Trovärdighetsbedömningar av asylsökande med traumatiska minnen

Detta är en Kandidat-uppsats från Lunds universitet/Juridiska institutionen; Lunds universitet/Juridiska fakulteten

Sammanfattning: The right to seek asylum is a fundamental right for all refugees worldwide. In order to receive status as a refugee, the person must feel a well founded fear of being persecuted upon returning to his country of nationality. When a person flees his country to seek asylum, the escape often results in that the person has few or no personal belongings or important documents which he can use to prove his status as a refugee or identity with. Because of the vulnerable situation that the refugee is in, there are some ways to make the evaluation of evidence more beneficial to the person seeking asylum. The evidence is often solely based on the applicant's statement, and therefore the statement often determines whether the application is granted or not. The statement then becomes the subject of a credibility assessment.

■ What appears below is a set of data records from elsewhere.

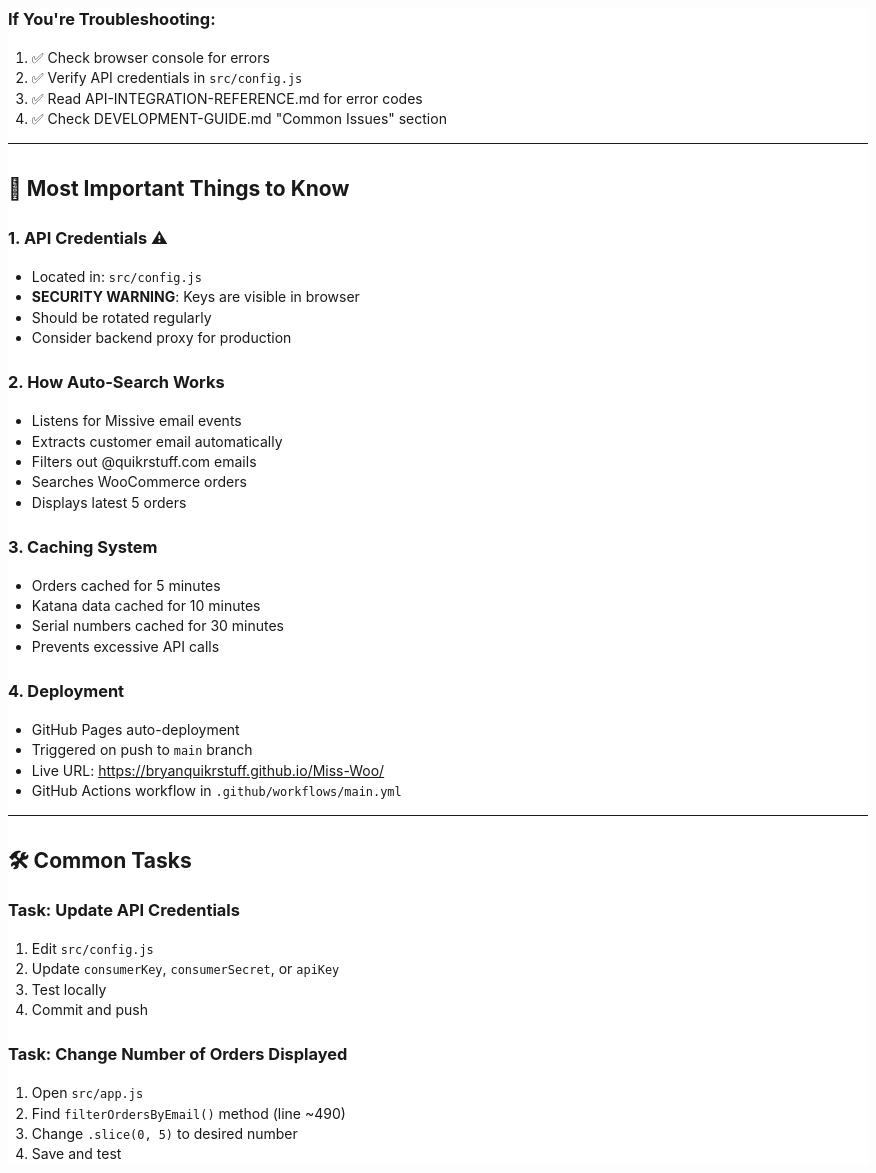 ### **If You're Troubleshooting**:
1. ✅ Check browser console for errors
2. ✅ Verify API credentials in `src/config.js`
3. ✅ Read API-INTEGRATION-REFERENCE.md for error codes
4. ✅ Check DEVELOPMENT-GUIDE.md "Common Issues" section

---

## 🔑 Most Important Things to Know

### **1. API Credentials** ⚠️
- Located in: `src/config.js`
- **SECURITY WARNING**: Keys are visible in browser
- Should be rotated regularly
- Consider backend proxy for production

### **2. How Auto-Search Works**
- Listens for Missive email events
- Extracts customer email automatically
- Filters out @quikrstuff.com emails
- Searches WooCommerce orders
- Displays latest 5 orders

### **3. Caching System**
- Orders cached for 5 minutes
- Katana data cached for 10 minutes
- Serial numbers cached for 30 minutes
- Prevents excessive API calls

### **4. Deployment**
- GitHub Pages auto-deployment
- Triggered on push to `main` branch
- Live URL: https://bryanquikrstuff.github.io/Miss-Woo/
- GitHub Actions workflow in `.github/workflows/main.yml`

---

## 🛠️ Common Tasks

### **Task: Update API Credentials**
1. Edit `src/config.js`
2. Update `consumerKey`, `consumerSecret`, or `apiKey`
3. Test locally
4. Commit and push

### **Task: Change Number of Orders Displayed**
1. Open `src/app.js`
2. Find `filterOrdersByEmail()` method (line ~490)
3. Change `.slice(0, 5)` to desired number
4. Save and test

The credibility assessment aims to determine whether the person is considered to be credible in their pleaded asylum grounds or not, and thus can be given the rule “benefit of the doubt” that allows the persons claims to be the basis of a granted asylum. If the person is deemed not to be credible, the rule does not apply. Nearly all refugees have experienced some type of traumatic event before arriving in the country where they apply for asylum. Furthermore, memory research shows that traumatic events can affect both the ways in which a memory is encoded in the brain, how a person experiences the event and how reporting is done afterwards. Despite this all asylum seekers are assessed according to the same criteria in a credibility assessment.